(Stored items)
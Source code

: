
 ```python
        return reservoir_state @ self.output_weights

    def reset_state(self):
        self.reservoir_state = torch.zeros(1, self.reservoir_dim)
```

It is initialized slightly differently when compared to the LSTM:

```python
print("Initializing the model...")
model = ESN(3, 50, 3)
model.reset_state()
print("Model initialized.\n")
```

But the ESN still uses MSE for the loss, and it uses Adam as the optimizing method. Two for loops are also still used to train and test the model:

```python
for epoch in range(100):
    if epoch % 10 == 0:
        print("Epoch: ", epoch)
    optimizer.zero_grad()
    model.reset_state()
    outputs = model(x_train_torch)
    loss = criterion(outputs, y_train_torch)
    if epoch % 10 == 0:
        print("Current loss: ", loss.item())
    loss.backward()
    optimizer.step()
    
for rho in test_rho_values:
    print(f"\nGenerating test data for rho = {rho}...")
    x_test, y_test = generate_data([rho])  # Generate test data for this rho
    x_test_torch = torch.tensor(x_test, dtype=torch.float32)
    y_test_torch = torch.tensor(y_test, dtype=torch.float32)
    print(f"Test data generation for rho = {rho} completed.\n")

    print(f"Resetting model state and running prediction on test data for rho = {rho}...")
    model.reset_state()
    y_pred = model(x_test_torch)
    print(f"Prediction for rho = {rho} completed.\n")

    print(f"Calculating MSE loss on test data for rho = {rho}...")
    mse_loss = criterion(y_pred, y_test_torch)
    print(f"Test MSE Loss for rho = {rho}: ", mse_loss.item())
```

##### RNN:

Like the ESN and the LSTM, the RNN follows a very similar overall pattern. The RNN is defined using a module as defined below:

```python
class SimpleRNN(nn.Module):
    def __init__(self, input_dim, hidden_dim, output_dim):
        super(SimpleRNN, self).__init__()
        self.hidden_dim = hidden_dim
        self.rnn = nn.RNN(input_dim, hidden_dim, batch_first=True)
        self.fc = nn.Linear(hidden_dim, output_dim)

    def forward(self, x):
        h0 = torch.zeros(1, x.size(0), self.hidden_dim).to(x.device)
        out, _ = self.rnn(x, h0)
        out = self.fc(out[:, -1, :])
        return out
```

### ACTIVITY
The lines of the records that contain the string "epoch" should be located and copied.

### ANSWER BELOW
for epoch in range(100):
    if epoch % 10 == 0:
        print("Epoch: ", epoch)
    if epoch % 10 == 0:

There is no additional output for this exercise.